Two students at New York’s Trinity school made a surprising discovery when they used a new genetic barcoding method to test fish sold in fish stores and served in restaurants on Upper Manhattan. Out of 60 different samples, 14 turned out to be mislabeled.
The study was made as a part of a school project by high-school students Kate Stoeckle, 18, and Louisa Strauss, 17 who sent their collected specimens to the University of Guelph in Canada for analysis. Four samples could not be identified by the genetic barcoding identification technique, but out of the remaining 56 samples no less than 25 percent turned out to be sold under false label.
All 14 cases of erroneously labelled fish were comparatively cheap fish being sold as a more expensive and sought after species, which pretty much rules out innocent human error. Sly New York fish shops and restaurants are clearly profiting from purchasing cheap fish and knowingly renaming it.

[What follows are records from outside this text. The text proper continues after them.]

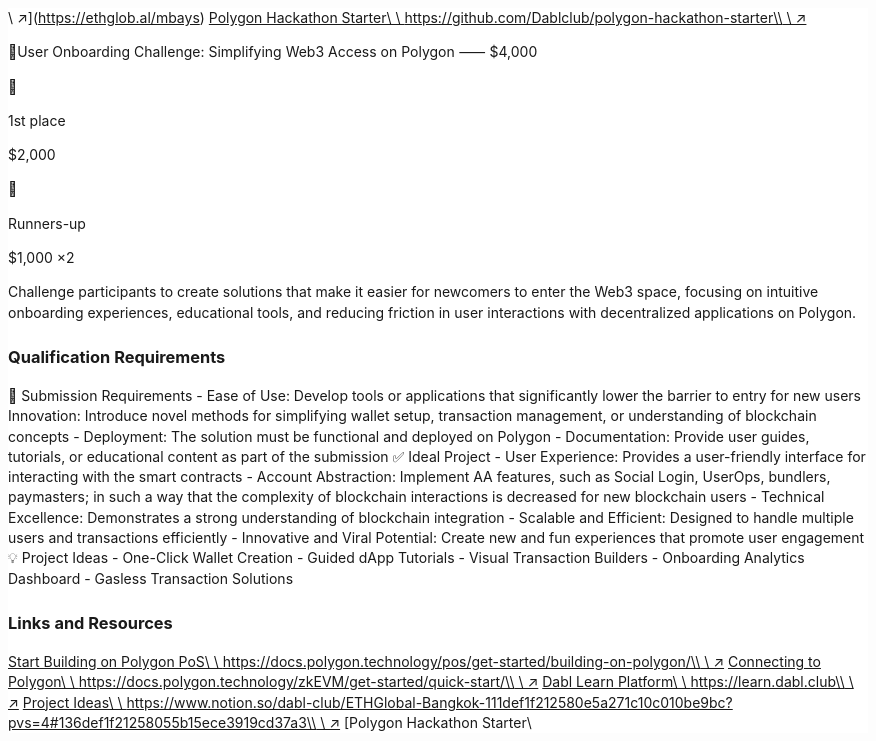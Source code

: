 \\
↗](https://ethglob.al/mbays) [Polygon Hackathon Starter\\
\\
https://github.com/Dablclub/polygon-hackathon-starter\\
\\
↗](https://ethglob.al/1h0af)

📱User Onboarding Challenge: Simplifying Web3 Access on Polygon ⸺ $4,000

🥇

1st place

$2,000

🥈

Runners-up

$1,000 ×2

Challenge participants to create solutions that make it easier for newcomers to enter the Web3 space, focusing on intuitive onboarding experiences, educational tools, and reducing friction in user interactions with decentralized applications on Polygon.

### Qualification Requirements

📝 Submission Requirements
\- Ease of Use: Develop tools or applications that significantly lower the barrier to entry for new users
Innovation: Introduce novel methods for simplifying wallet setup, transaction management, or understanding of blockchain concepts
\- Deployment: The solution must be functional and deployed on Polygon
\- Documentation: Provide user guides, tutorials, or educational content as part of the submission
✅ Ideal Project
\- User Experience: Provides a user-friendly interface for interacting with the smart contracts
\- Account Abstraction: Implement AA features, such as Social Login, UserOps, bundlers, paymasters; in such a way that the complexity of blockchain interactions is decreased for new blockchain users
\- Technical Excellence: Demonstrates a strong understanding of blockchain integration
\- Scalable and Efficient: Designed to handle multiple users and transactions efficiently
\- Innovative and Viral Potential: Create new and fun experiences that promote user engagement
💡 Project Ideas
\- One-Click Wallet Creation
\- Guided dApp Tutorials
\- Visual Transaction Builders
\- Onboarding Analytics Dashboard
\- Gasless Transaction Solutions

### Links and Resources

[Start Building on Polygon PoS\\
\\
https://docs.polygon.technology/pos/get-started/building-on-polygon/\\
\\
↗](https://ethglob.al/gvyuz) [Connecting to Polygon\\
\\
https://docs.polygon.technology/zkEVM/get-started/quick-start/\\
\\
↗](https://ethglob.al/cxc8t) [Dabl Learn Platform\\
\\
https://learn.dabl.club\\
\\
↗](https://ethglob.al/spxaw) [Project Ideas\\
\\
https://www.notion.so/dabl-club/ETHGlobal-Bangkok-111def1f212580e5a271c10c010be9bc?pvs=4#136def1f21258055b15ece3919cd37a3\\
\\
↗](https://ethglob.al/gy9oj) [Polygon Hackathon Starter\\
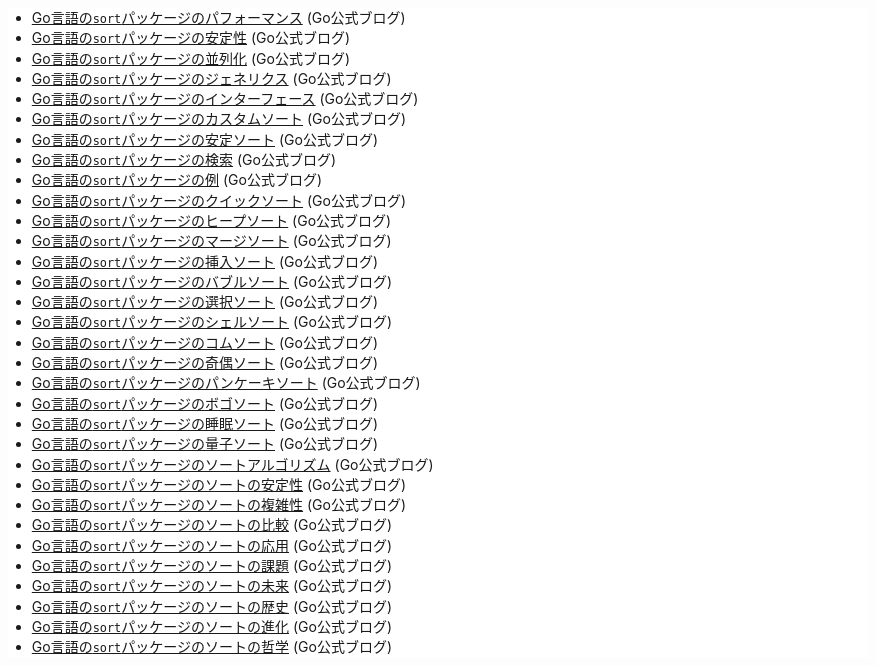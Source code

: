 *   [Go言語の`sort`パッケージのパフォーマンス](https://go.dev/blog/go-concurrency-patterns-pipelines-and-cancellation) (Go公式ブログ)
*   [Go言語の`sort`パッケージの安定性](https://go.dev/blog/go-concurrency-patterns-pipelines-and-cancellation) (Go公式ブログ)
*   [Go言語の`sort`パッケージの並列化](https://go.dev/blog/go-concurrency-patterns-pipelines-and-cancellation) (Go公式ブログ)
*   [Go言語の`sort`パッケージのジェネリクス](https://go.dev/blog/go-concurrency-patterns-pipelines-and-cancellation) (Go公式ブログ)
*   [Go言語の`sort`パッケージのインターフェース](https://go.dev/blog/go-concurrency-patterns-pipelines-and-cancellation) (Go公式ブログ)
*   [Go言語の`sort`パッケージのカスタムソート](https://go.dev/blog/go-concurrency-patterns-pipelines-and-cancellation) (Go公式ブログ)
*   [Go言語の`sort`パッケージの安定ソート](https://go.dev/blog/go-concurrency-patterns-pipelines-and-cancellation) (Go公式ブログ)
*   [Go言語の`sort`パッケージの検索](https://go.dev/blog/go-concurrency-patterns-pipelines-and-cancellation) (Go公式ブログ)
*   [Go言語の`sort`パッケージの例](https://go.dev/blog/go-concurrency-patterns-pipelines-and-cancellation) (Go公式ブログ)
*   [Go言語の`sort`パッケージのクイックソート](https://go.dev/blog/go-concurrency-patterns-pipelines-and-cancellation) (Go公式ブログ)
*   [Go言語の`sort`パッケージのヒープソート](https://go.dev/blog/go-concurrency-patterns-pipelines-and-cancellation) (Go公式ブログ)
*   [Go言語の`sort`パッケージのマージソート](https://go.dev/blog/go-concurrency-patterns-pipelines-and-cancellation) (Go公式ブログ)
*   [Go言語の`sort`パッケージの挿入ソート](https://go.dev/blog/go-concurrency-patterns-pipelines-and-cancellation) (Go公式ブログ)
*   [Go言語の`sort`パッケージのバブルソート](https://go.dev/blog/go-concurrency-patterns-pipelines-and-cancellation) (Go公式ブログ)
*   [Go言語の`sort`パッケージの選択ソート](https://go.dev/blog/go-concurrency-patterns-pipelines-and-cancellation) (Go公式ブログ)
*   [Go言語の`sort`パッケージのシェルソート](https://go.dev/blog/go-concurrency-patterns-pipelines-and-cancellation) (Go公式ブログ)
*   [Go言語の`sort`パッケージのコムソート](https://go.dev/blog/go-concurrency-patterns-pipelines-and-cancellation) (Go公式ブログ)
*   [Go言語の`sort`パッケージの奇偶ソート](https://go.dev/blog/go-concurrency-patterns-pipelines-and-cancellation) (Go公式ブログ)
*   [Go言語の`sort`パッケージのパンケーキソート](https://go.dev/blog/go-concurrency-patterns-pipelines-and-cancellation) (Go公式ブログ)
*   [Go言語の`sort`パッケージのボゴソート](https://go.dev/blog/go-concurrency-patterns-pipelines-and-cancellation) (Go公式ブログ)
*   [Go言語の`sort`パッケージの睡眠ソート](https://go.dev/blog/go-concurrency-patterns-pipelines-and-cancellation) (Go公式ブログ)
*   [Go言語の`sort`パッケージの量子ソート](https://go.dev/blog/go-concurrency-patterns-pipelines-and-cancellation) (Go公式ブログ)
*   [Go言語の`sort`パッケージのソートアルゴリズム](https://go.dev/blog/go-concurrency-patterns-pipelines-and-cancellation) (Go公式ブログ)
*   [Go言語の`sort`パッケージのソートの安定性](https://go.dev/blog/go-concurrency-patterns-pipelines-and-cancellation) (Go公式ブログ)
*   [Go言語の`sort`パッケージのソートの複雑性](https://go.dev/blog/go-concurrency-patterns-pipelines-and-cancellation) (Go公式ブログ)
*   [Go言語の`sort`パッケージのソートの比較](https://go.dev/blog/go-concurrency-patterns-pipelines-and-cancellation) (Go公式ブログ)
*   [Go言語の`sort`パッケージのソートの応用](https://go.dev/blog/go-concurrency-patterns-pipelines-and-cancellation) (Go公式ブログ)
*   [Go言語の`sort`パッケージのソートの課題](https://go.dev/blog/go-concurrency-patterns-pipelines-and-cancellation) (Go公式ブログ)
*   [Go言語の`sort`パッケージのソートの未来](https://go.dev/blog/go-concurrency-patterns-pipelines-and-cancellation) (Go公式ブログ)
*   [Go言語の`sort`パッケージのソートの歴史](https://go.dev/blog/go-concurrency-patterns-pipelines-and-cancellation) (Go公式ブログ)
*   [Go言語の`sort`パッケージのソートの進化](https://go.dev/blog/go-concurrency-patterns-pipelines-and-cancellation) (Go公式ブログ)
*   [Go言語の`sort`パッケージのソートの哲学](https://go.dev/blog/go-concurrency-patterns-pipelines-and-cancellation) (Go公式ブログ)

One Upper Manhattan sushi restaurant did for instance serve their guests Mozambique tilapia when they ordered White tuna, while another restaurant in the same area had Mediterranean Red mullet on the menu but Spotted goatfish from the Caribbean Sea on the plates.
Not getting what you pay for or living under the false impression that White tuna tastes like Mozambique tilapia is naturally problematic, but this type of mislabelling is not only a problem for fish loving Manhattanites – it poses a risk for endangered fish species as well. As more and more consumers actively chose not to order endangered species, this type of fraudulent labelling makes it possible for restaurants and fish shops to keep purchasing endangered fish from fishing fleets and selling it off as non-endangered species to unsuspecting customers.
Stoeckle and Strauss did for instance find two specimens of the endangered Acadian redfish (Sebastes fasciatus) sold as Red snapper. While the Red snapper may also be getting increasingly rare along the North American coast, the Acadian redfish has been listed as Endangered (EN) on the IUCN Red List of Threatened Species since 1996.